:: DATA EXCERPTS ::

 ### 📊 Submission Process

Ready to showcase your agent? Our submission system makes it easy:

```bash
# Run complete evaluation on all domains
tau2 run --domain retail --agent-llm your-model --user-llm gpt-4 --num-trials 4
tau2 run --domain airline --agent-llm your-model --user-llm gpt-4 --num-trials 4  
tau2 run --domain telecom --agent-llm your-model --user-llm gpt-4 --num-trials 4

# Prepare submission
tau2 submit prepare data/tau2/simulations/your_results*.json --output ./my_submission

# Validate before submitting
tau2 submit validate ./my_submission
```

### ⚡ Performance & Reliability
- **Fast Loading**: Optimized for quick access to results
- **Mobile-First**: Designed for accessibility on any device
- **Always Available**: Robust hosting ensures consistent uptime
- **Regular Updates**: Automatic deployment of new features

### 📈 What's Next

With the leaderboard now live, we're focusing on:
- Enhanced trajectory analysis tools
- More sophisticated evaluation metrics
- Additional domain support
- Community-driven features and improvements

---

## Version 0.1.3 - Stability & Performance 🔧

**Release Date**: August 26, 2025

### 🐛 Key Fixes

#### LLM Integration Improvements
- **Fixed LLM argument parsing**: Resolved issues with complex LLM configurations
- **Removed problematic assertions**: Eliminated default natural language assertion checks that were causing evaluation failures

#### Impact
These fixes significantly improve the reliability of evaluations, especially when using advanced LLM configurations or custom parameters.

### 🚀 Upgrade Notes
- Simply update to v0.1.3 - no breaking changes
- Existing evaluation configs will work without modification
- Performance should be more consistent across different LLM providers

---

:: EXERCISE ::
Take the records above and return, word for word, only the lines that fall from the line with "- Enhanced trajectory analysis tools" to the line with "### 🐛 Key Fixes", both of them included.

:: WRITTEN ANSWER ::
- Enhanced trajectory analysis tools
- More sophisticated evaluation metrics
- Additional domain support
- Community-driven features and improvements

---

## Version 0.1.3 - Stability & Performance 🔧

**Release Date**: August 26, 2025

### 🐛 Key Fixes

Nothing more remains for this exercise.